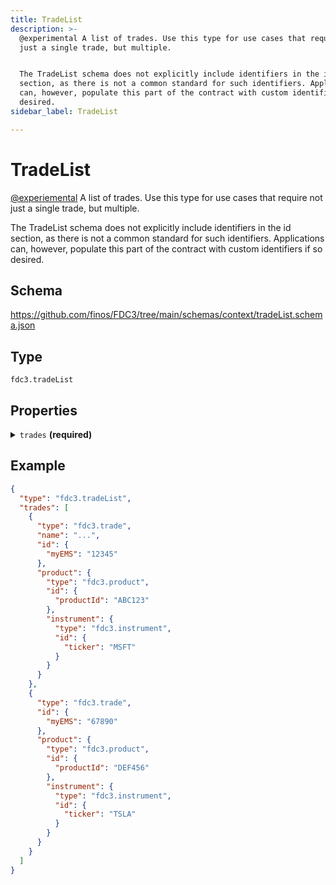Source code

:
 ```yaml
---
title: TradeList
description: >-
  @experimental A list of trades. Use this type for use cases that require not
  just a single trade, but multiple.


  The TradeList schema does not explicitly include identifiers in the id
  section, as there is not a common standard for such identifiers. Applications
  can, however, populate this part of the contract with custom identifiers if so
  desired.
sidebar_label: TradeList

---
```


# TradeList

[@experiemental](/docs/fdc3-compliance#experimental-features) A list of trades. Use this type for use cases that require not just a single trade, but multiple.

The TradeList schema does not explicitly include identifiers in the id section, as there is not a common standard for such identifiers. Applications can, however, populate this part of the contract with custom identifiers if so desired.

## Schema

<https://github.com/finos/FDC3/tree/main/schemas/context/tradeList.schema.json>

## Type

`fdc3.tradeList`

## Properties

<details>
  <summary><code>trades</code> <strong>(required)</strong></summary>

**type**: `array`

An array of trade contexts that forms the list.

</details>

## Example

```json
{
  "type": "fdc3.tradeList",
  "trades": [
    {
      "type": "fdc3.trade",
      "name": "...",
      "id": {
        "myEMS": "12345"
      },
      "product": {
        "type": "fdc3.product",
        "id": {
          "productId": "ABC123"
        },
        "instrument": {
          "type": "fdc3.instrument",
          "id": {
            "ticker": "MSFT"
          }
        }
      }
    },
    {
      "type": "fdc3.trade",
      "id": {
        "myEMS": "67890"
      },
      "product": {
        "type": "fdc3.product",
        "id": {
          "productId": "DEF456"
        },
        "instrument": {
          "type": "fdc3.instrument",
          "id": {
            "ticker": "TSLA"
          }
        }
      }
    }
  ]
}
```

» Work required:
Write down every line of the data above that includes the string "contract".

» Exercise answer:
  can, however, populate this part of the contract with custom identifiers if so
The TradeList schema does not explicitly include identifiers in the id section, as there is not a common standard for such identifiers. Applications can, however, populate this part of the contract with custom identifiers if so desired.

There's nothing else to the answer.